About this exercise – I need the lines below from the one with "- [16] ~ SubDomain TakeOver" down to the one with "- So to use" reproduced exactly, both ends included, and nothing else.

Records provided –
-=-=-
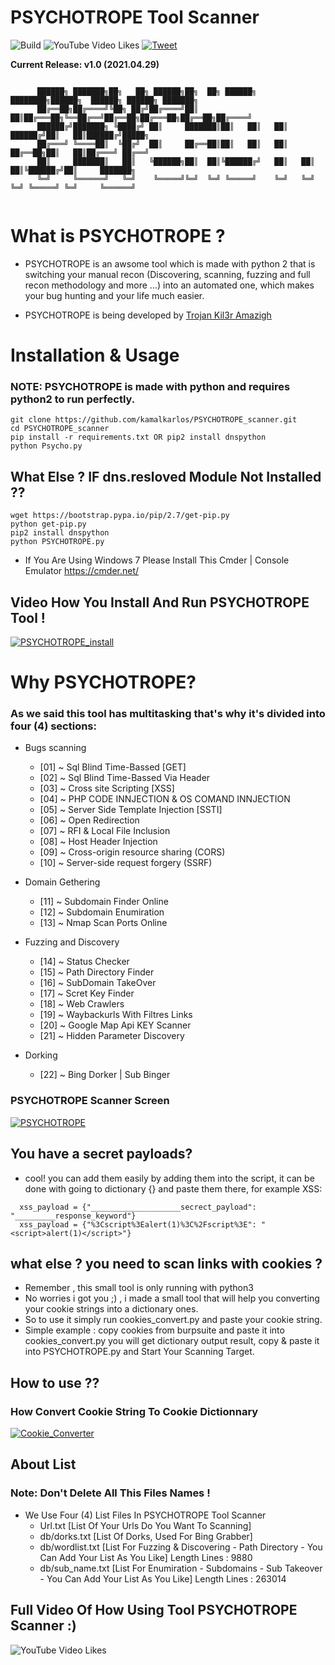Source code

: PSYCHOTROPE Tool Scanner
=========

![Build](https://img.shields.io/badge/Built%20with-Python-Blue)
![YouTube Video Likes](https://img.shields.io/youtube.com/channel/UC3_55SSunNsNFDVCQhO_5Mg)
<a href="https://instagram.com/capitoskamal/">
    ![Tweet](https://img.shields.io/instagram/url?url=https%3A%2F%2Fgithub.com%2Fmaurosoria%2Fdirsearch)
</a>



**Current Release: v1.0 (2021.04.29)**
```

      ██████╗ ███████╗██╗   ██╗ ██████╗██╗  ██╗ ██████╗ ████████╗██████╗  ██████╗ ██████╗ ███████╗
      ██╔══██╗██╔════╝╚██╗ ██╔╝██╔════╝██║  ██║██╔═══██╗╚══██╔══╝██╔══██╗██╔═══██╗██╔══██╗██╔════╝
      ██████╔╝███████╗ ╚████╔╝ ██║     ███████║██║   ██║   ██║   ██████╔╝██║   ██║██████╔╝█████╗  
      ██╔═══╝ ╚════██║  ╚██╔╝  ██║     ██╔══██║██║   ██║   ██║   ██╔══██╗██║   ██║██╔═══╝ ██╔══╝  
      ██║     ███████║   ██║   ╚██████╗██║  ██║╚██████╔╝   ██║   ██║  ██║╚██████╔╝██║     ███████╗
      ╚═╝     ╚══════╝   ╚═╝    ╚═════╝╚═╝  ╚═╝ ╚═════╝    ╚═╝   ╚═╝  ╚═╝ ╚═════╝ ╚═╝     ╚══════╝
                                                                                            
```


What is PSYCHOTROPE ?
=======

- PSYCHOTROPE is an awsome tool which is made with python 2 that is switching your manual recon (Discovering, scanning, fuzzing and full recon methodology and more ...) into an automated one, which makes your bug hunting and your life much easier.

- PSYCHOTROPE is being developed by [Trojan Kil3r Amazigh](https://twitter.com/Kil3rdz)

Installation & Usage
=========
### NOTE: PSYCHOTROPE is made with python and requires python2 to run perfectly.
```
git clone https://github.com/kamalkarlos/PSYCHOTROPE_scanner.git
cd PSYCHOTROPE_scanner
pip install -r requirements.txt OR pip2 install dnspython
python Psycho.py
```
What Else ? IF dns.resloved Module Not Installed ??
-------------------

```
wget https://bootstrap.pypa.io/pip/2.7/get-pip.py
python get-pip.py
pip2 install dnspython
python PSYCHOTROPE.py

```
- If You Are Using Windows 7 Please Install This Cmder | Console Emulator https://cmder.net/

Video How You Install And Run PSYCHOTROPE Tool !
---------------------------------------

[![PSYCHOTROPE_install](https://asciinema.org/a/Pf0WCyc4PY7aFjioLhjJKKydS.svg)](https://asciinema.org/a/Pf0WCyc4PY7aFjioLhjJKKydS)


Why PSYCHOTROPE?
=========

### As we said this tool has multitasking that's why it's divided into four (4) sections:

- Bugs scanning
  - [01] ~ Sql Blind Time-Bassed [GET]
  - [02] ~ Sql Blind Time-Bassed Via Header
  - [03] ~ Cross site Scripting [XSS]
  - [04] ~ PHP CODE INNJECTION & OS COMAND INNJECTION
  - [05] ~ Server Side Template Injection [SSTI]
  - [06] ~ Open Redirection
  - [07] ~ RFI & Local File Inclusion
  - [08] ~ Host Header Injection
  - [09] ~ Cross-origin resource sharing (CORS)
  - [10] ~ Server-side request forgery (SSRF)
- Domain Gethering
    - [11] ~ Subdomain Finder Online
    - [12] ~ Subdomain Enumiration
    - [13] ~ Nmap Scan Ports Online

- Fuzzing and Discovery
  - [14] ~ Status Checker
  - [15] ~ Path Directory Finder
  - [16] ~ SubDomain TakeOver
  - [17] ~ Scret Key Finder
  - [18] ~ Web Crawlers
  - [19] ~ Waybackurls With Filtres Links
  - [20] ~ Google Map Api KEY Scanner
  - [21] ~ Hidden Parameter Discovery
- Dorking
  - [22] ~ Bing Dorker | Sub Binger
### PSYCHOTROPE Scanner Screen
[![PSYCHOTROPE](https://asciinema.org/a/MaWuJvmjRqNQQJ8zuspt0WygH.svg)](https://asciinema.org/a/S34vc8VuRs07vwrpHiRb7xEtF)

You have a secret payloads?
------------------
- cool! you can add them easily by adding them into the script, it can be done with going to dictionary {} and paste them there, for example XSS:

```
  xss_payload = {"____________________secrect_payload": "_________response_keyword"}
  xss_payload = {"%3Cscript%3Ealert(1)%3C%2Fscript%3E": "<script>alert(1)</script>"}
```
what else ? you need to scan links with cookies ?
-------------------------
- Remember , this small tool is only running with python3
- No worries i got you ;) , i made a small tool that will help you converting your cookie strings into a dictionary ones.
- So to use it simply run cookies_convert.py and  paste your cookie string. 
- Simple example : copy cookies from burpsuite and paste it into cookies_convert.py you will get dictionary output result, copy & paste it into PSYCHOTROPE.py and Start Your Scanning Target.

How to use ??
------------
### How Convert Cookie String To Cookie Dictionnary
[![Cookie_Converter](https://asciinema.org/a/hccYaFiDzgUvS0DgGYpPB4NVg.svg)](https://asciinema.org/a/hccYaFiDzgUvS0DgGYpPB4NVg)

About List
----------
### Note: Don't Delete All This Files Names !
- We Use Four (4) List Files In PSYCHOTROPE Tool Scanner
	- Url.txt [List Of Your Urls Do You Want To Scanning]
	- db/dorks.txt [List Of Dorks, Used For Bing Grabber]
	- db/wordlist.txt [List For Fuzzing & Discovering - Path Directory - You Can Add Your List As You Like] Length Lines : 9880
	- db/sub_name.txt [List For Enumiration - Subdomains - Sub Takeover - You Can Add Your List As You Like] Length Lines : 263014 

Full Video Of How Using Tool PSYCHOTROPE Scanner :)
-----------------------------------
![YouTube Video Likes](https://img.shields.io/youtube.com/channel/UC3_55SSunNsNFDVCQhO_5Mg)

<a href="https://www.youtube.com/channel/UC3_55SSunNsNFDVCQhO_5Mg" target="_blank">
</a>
-=-=-
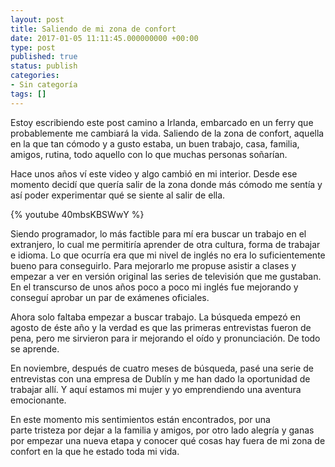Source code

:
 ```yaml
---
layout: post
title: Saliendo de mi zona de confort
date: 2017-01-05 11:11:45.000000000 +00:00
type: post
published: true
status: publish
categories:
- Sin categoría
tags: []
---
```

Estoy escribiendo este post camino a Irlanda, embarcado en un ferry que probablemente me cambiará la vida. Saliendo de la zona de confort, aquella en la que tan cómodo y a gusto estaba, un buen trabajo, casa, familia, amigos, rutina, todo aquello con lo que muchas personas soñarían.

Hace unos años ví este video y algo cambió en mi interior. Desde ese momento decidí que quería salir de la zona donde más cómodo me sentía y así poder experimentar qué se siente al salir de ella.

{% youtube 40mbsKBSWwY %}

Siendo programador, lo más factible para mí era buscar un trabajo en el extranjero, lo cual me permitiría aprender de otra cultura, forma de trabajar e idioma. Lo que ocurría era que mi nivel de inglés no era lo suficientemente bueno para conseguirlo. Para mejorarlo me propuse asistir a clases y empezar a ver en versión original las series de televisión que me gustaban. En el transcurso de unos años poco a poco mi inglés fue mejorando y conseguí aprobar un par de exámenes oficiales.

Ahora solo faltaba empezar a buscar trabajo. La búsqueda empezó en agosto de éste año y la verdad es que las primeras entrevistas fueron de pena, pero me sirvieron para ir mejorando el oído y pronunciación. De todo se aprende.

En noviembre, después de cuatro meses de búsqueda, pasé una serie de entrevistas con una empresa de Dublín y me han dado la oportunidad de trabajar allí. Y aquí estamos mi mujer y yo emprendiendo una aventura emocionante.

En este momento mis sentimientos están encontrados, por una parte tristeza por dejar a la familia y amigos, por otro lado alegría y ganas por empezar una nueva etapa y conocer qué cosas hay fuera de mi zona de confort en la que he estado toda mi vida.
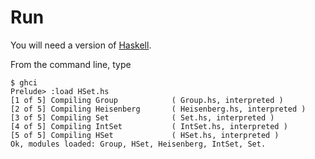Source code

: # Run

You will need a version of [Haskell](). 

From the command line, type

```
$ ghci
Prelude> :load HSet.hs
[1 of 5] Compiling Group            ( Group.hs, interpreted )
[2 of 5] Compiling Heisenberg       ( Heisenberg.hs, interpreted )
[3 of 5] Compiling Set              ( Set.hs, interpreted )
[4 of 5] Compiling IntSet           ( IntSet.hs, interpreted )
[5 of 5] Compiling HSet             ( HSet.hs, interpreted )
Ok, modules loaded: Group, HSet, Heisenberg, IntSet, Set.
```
-=-=-
Exercise result –
  - [16] ~ SubDomain TakeOver
  - [17] ~ Scret Key Finder
  - [18] ~ Web Crawlers
  - [19] ~ Waybackurls With Filtres Links
  - [20] ~ Google Map Api KEY Scanner
  - [21] ~ Hidden Parameter Discovery
- Dorking
  - [22] ~ Bing Dorker | Sub Binger
### PSYCHOTROPE Scanner Screen
[![PSYCHOTROPE](https://asciinema.org/a/MaWuJvmjRqNQQJ8zuspt0WygH.svg)](https://asciinema.org/a/S34vc8VuRs07vwrpHiRb7xEtF)

You have a secret payloads?
------------------
- cool! you can add them easily by adding them into the script, it can be done with going to dictionary {} and paste them there, for example XSS:

```
  xss_payload = {"____________________secrect_payload": "_________response_keyword"}
  xss_payload = {"%3Cscript%3Ealert(1)%3C%2Fscript%3E": "<script>alert(1)</script>"}
```
what else ? you need to scan links with cookies ?
-------------------------
- Remember , this small tool is only running with python3
- No worries i got you ;) , i made a small tool that will help you converting your cookie strings into a dictionary ones.
- So to use it simply run cookies_convert.py and  paste your cookie string. 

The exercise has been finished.